Some of the key options of the create_graph()
function
are:
-
nodes_df
— optional data frame with the graph’s nodes (or vertices) and attributes for each -
edges_df
— optional data frame with edges between nodes/vertices and attributes for each -
directed
— a required logical value stating whether the graph should be considered a directed graph (TRUE
, the default) or an undirected graph (FALSE
) -
graph_name
— optional character vector with a name for the graph
For the nodes_df
and edges_df
arguments,
one can supply a node data frame and an edge data frame, respectively.
The dgr_graph
object can be initialized without any nodes
or edges (by not supplying an NDF or an EDF in the function call), and
this is a favorable option when supplying nodes and edges using other
functions that modify an existing graph.
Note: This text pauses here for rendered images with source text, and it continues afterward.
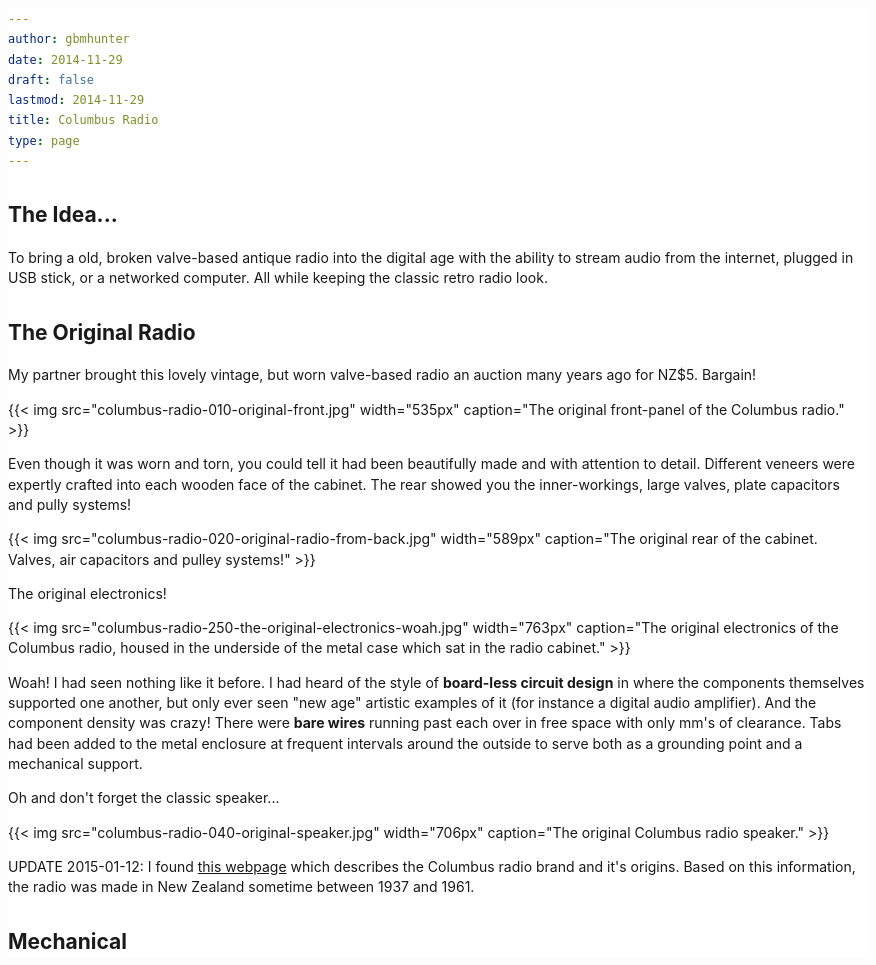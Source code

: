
 ```yaml
---
author: gbmhunter
date: 2014-11-29
draft: false
lastmod: 2014-11-29
title: Columbus Radio
type: page
---
```


## The Idea...

To bring a old, broken valve-based antique radio into the digital age with the ability to stream audio from the internet, plugged in USB stick, or a networked computer. All while keeping the classic retro radio look.

## The Original Radio

My partner brought this lovely vintage, but worn valve-based radio an auction many years ago for NZ$5. Bargain! 

{{< img src="columbus-radio-010-original-front.jpg" width="535px" caption="The original front-panel of the Columbus radio."  >}}

Even though it was worn and torn, you could tell it had been beautifully made and with attention to detail. Different veneers were expertly crafted into each wooden face of the cabinet. The rear showed you the inner-workings, large valves, plate capacitors and pully systems!

{{< img src="columbus-radio-020-original-radio-from-back.jpg" width="589px" caption="The original rear of the cabinet. Valves, air capacitors and pulley systems!"  >}}

 The original electronics!

{{< img src="columbus-radio-250-the-original-electronics-woah.jpg" width="763px" caption="The original electronics of the Columbus radio, housed in the underside of the metal case which sat in the radio cabinet."  >}}

Woah! I had seen nothing like it before. I had heard of the style of **board-less circuit design** in where the components themselves supported one another, but only ever seen "new age" artistic examples of it (for instance a digital audio amplifier). And the component density was crazy! There were **bare wires** running past each over in free space with only mm's of clearance. Tabs had been added to the metal enclosure at frequent intervals around the outside to serve both as a grounding point and a mechanical support.

Oh and don't forget the classic speaker...

{{< img src="columbus-radio-040-original-speaker.jpg" width="706px" caption="The original Columbus radio speaker."  >}}

UPDATE 2015-01-12: I found [this webpage](http://www.radio-restoration.com/Columbus.html) which describes the Columbus radio brand and it's origins. Based on this information, the radio was made in New Zealand sometime between 1937 and 1961.

## Mechanical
Here is an example whereby an
empty graph (initialized as a directed graph) is created. Note that the
graph’s internal nodes_df
and edges_df
data
frames are both empty here, signifying an empty graph.
# Create the graph object
graph <- create_graph()
# Get the class of the object
class(graph)
#> [1] "dgr_graph"
# It's an empty graph, so the NDF has no rows
get_node_df(graph)
#> [1] id type label
#> <0 rows> (or 0-length row.names)
# The EDF doesn't have any rows either
get_edge_df(graph)
#> [1] id from to rel
#> <0 rows> (or 0-length row.names)
# By default, the graph is considered directed
is_graph_directed(graph)
#> [1] TRUE
It’s possible to include an NDF and not an EDF when calling
create_graph()
. What you would get is an edgeless graph (a
graph with nodes but no edges between those nodes. The edges can always
be defined later (with functions such as add_edge()
,
add_edge_df()
, add_edges_from_table()
, etc.,
and these functions are covered in a subsequent section).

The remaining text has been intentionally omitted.